• [The task]:
Of all the lines below, output only those starting at the one with "कीजिए और योग-से-गुणनफल" and ending at the one with "और $\C$ के बीजगणित", both ends included, exactly as written.

• [Source data]:
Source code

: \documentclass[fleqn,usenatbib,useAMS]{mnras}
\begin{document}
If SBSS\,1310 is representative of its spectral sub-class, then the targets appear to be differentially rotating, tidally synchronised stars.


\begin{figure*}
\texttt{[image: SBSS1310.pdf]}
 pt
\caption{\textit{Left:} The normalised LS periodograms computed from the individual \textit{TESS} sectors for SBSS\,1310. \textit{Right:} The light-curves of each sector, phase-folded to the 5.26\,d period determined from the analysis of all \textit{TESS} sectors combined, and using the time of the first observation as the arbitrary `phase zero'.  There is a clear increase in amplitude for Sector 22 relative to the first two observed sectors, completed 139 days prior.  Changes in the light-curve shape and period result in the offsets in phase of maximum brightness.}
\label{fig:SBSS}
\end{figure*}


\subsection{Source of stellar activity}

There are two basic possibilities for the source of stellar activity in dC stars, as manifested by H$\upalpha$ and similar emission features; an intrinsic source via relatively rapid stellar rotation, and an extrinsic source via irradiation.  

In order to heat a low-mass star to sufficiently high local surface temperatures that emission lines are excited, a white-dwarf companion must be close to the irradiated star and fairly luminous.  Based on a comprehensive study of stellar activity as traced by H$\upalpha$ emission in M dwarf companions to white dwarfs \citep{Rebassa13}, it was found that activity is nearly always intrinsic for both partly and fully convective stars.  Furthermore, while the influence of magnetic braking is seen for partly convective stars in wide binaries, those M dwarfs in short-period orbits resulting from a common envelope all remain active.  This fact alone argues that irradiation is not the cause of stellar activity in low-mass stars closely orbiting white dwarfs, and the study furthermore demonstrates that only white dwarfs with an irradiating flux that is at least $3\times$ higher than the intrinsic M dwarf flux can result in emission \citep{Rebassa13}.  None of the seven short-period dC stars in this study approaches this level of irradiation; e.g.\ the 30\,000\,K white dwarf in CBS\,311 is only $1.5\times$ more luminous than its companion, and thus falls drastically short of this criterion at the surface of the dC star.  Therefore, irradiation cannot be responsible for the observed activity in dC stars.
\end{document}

* * *

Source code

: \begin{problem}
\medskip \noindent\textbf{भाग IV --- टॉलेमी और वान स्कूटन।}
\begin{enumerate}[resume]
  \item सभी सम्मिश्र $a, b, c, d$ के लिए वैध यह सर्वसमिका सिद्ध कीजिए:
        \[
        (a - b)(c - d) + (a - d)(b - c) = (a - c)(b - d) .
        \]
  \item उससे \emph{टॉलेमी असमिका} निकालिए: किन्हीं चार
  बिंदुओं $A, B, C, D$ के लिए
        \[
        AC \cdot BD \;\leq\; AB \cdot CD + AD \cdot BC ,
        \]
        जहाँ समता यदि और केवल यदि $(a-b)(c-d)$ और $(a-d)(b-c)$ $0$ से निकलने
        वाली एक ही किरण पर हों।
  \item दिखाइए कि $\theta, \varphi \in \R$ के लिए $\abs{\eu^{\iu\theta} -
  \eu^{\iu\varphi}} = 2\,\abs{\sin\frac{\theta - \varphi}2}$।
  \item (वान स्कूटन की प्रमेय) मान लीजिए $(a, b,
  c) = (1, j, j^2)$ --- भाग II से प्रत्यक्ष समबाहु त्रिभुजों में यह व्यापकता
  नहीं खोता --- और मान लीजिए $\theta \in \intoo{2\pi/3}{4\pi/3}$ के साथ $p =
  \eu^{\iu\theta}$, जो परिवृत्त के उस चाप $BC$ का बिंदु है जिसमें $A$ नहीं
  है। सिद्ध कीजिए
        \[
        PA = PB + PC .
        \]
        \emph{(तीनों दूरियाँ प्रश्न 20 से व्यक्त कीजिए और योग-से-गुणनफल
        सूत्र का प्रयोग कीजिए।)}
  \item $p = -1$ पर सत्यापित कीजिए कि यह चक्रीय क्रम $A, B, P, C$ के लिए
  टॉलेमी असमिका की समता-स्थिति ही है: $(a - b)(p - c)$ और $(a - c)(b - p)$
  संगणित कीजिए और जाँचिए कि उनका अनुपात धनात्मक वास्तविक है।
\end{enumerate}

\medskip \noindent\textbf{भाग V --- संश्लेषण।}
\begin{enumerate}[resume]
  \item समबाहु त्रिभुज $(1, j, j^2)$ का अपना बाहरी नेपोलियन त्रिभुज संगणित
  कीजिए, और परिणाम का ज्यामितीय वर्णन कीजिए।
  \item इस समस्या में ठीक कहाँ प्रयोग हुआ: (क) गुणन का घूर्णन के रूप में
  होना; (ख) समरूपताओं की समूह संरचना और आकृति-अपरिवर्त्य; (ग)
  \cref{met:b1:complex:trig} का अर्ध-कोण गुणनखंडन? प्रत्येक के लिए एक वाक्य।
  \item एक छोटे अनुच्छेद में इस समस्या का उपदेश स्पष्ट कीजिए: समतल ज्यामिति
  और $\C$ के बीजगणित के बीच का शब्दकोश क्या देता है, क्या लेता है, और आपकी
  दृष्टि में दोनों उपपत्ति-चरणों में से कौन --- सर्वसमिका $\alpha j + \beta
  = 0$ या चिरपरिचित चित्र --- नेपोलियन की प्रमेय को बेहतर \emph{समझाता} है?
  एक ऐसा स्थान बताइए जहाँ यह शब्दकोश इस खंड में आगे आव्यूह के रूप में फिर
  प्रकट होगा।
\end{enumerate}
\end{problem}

• [Exercise response]:
        \emph{(तीनों दूरियाँ प्रश्न 20 से व्यक्त कीजिए और योग-से-गुणनफल
        सूत्र का प्रयोग कीजिए।)}
  \item $p = -1$ पर सत्यापित कीजिए कि यह चक्रीय क्रम $A, B, P, C$ के लिए
  टॉलेमी असमिका की समता-स्थिति ही है: $(a - b)(p - c)$ और $(a - c)(b - p)$
  संगणित कीजिए और जाँचिए कि उनका अनुपात धनात्मक वास्तविक है।
\end{enumerate}

\medskip \noindent\textbf{भाग V --- संश्लेषण।}
\begin{enumerate}[resume]
  \item समबाहु त्रिभुज $(1, j, j^2)$ का अपना बाहरी नेपोलियन त्रिभुज संगणित
  कीजिए, और परिणाम का ज्यामितीय वर्णन कीजिए।
  \item इस समस्या में ठीक कहाँ प्रयोग हुआ: (क) गुणन का घूर्णन के रूप में
  होना; (ख) समरूपताओं की समूह संरचना और आकृति-अपरिवर्त्य; (ग)
  \cref{met:b1:complex:trig} का अर्ध-कोण गुणनखंडन? प्रत्येक के लिए एक वाक्य।
  \item एक छोटे अनुच्छेद में इस समस्या का उपदेश स्पष्ट कीजिए: समतल ज्यामिति
  और $\C$ के बीजगणित के बीच का शब्दकोश क्या देता है, क्या लेता है, और आपकी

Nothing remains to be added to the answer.